Compliance training is non-negotiable. Cover health and safety, data protection (GDPR), equality and diversity, and any industry-specific regulations relevant to your business. Document completion of these sessions carefully—should issues arise, you’ll need evidence that proper training was provided. UK employment tribunals frequently examine whether employers fulfilled their duty to train and inform employees about workplace policies.

Leveraging Different Learning Methods

People learn differently. Combine written materials, verbal instruction, observation, and hands-on practice. Create reference documents new starters can consult independently, reducing the need to repeatedly ask the same questions. Video tutorials work brilliantly for demonstrating software systems or repetitive procedures.

Consider microlearning such as delivering small chunks of information over time rather than compressed inductions. This approach improves knowledge retention and prevents overwhelming new employees. Spacing training across the first month, rather than cramming everything into week one, leads to better outcomes and higher confidence levels.

How can I help a new employee integrate into a small team smoothly?

Small teams present unique integration challenges. With fewer colleagues to spread relationship-building across, each team dynamic matters more. A single poor fit can disrupt an otherwise harmonious group, whilst a well-integrated new member elevates everyone’s performance.

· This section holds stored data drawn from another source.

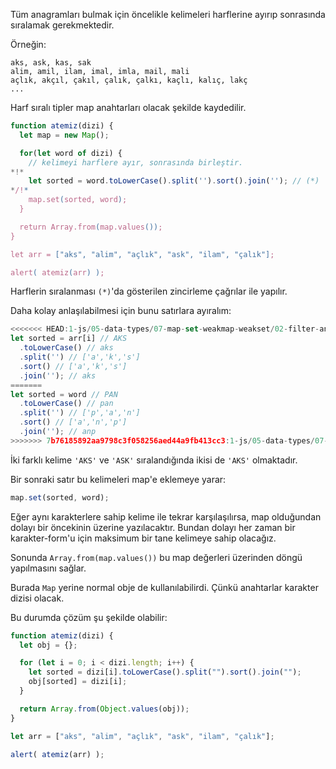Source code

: Tüm anagramları bulmak için öncelikle kelimeleri harflerine ayırıp sonrasında sıralamak gerekmektedir.

Örneğin:

```
aks, ask, kas, sak
alim, amil, ilam, imal, imla, mail, mali 
açlık, akçıl, çakıl, çalık, çalkı, kaçlı, kalıç, lakç
...
```
Harf sıralı tipler map anahtarları olacak şekilde kaydedilir.

```js run
function atemiz(dizi) {
  let map = new Map();

  for(let word of dizi) {
    // kelimeyi harflere ayır, sonrasında birleştir.
*!*
    let sorted = word.toLowerCase().split('').sort().join(''); // (*)
*/!*
    map.set(sorted, word);
  }

  return Array.from(map.values());
}

let arr = ["aks", "alim", "açlık", "ask", "ilam", "çalık"];

alert( atemiz(arr) );
```

Harflerin sıralanması `(*)`'da gösterilen zincirleme çağrılar ile yapılır.

Daha kolay anlaşılabilmesi için bunu satırlara ayıralım:

```js
<<<<<<< HEAD:1-js/05-data-types/07-map-set-weakmap-weakset/02-filter-anagrams/solution.md
let sorted = arr[i] // AKS
  .toLowerCase() // aks
  .split('') // ['a','k','s']
  .sort() // ['a','k','s']
  .join(''); // aks
=======
let sorted = word // PAN
  .toLowerCase() // pan
  .split('') // ['p','a','n']
  .sort() // ['a','n','p']
  .join(''); // anp
>>>>>>> 7b76185892aa9798c3f058256aed44a9fb413cc3:1-js/05-data-types/07-map-set/02-filter-anagrams/solution.md
```
İki farklı kelime `'AKS'` ve `'ASK'` sıralandığında ikisi de `'AKS'` olmaktadır.

Bir sonraki satır bu kelimeleri map'e eklemeye yarar:

```js
map.set(sorted, word);
```
Eğer aynı karakterlere sahip kelime ile tekrar karşılaşılırsa, map olduğundan dolayı bir öncekinin üzerine yazılacaktır. Bundan dolayı her zaman bir karakter-form'u için maksimum bir tane kelimeye sahip olacağız.

Sonunda `Array.from(map.values())` bu map değerleri üzerinden döngü yapılmasını sağlar.

Burada `Map` yerine normal obje de kullanılabilirdi. Çünkü anahtarlar karakter dizisi olacak.

Bu durumda çözüm şu şekilde olabilir:

```js run
function atemiz(dizi) {
  let obj = {};

  for (let i = 0; i < dizi.length; i++) {
    let sorted = dizi[i].toLowerCase().split("").sort().join("");
    obj[sorted] = dizi[i];
  }

  return Array.from(Object.values(obj));
}

let arr = ["aks", "alim", "açlık", "ask", "ilam", "çalık"];

alert( atemiz(arr) );
```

Facilitating Team Connections

Beyond the welcome lunch mentioned earlier, structure informal meet-and-greet sessions with key colleagues. Rather than marathon introductions, schedule 15-minute one-to-ones with people the new starter will work with regularly. Give these meetings purpose-ask colleagues to explain their role, how they’ll interact with the new employee, and what success looks like in their collaboration. This creates relationship foundations and clarifies cross-functional expectations.

Using Icebreakers Strategically

Icebreaker activities work when they’re natural and low-pressure. During team meetings in the first week, ask everyone (including the new starter) to share something interesting-a recent holiday, a hobby, or even a favourite podcast. This normalises the new person speaking in group settings without putting excessive spotlight on them.

For remote or hybrid teams, virtual coffee chats replace physical lunches. Schedule informal video calls where the new employee can meet colleagues individually. Some businesses use “buddy coffee roulettes”-randomly pairing team members for casual conversations, ensuring new starters naturally connect with different people.

Managing Team Expectations

Prepare your existing team before the new starter arrives. Brief them on the new person’s background, responsibilities, and how their role supports the team. Remind colleagues about the importance of patience, encouragement, and availability during the settling-in period. Research shows that teams briefed on integration strategies welcome new members more effectively than those left to manage organically.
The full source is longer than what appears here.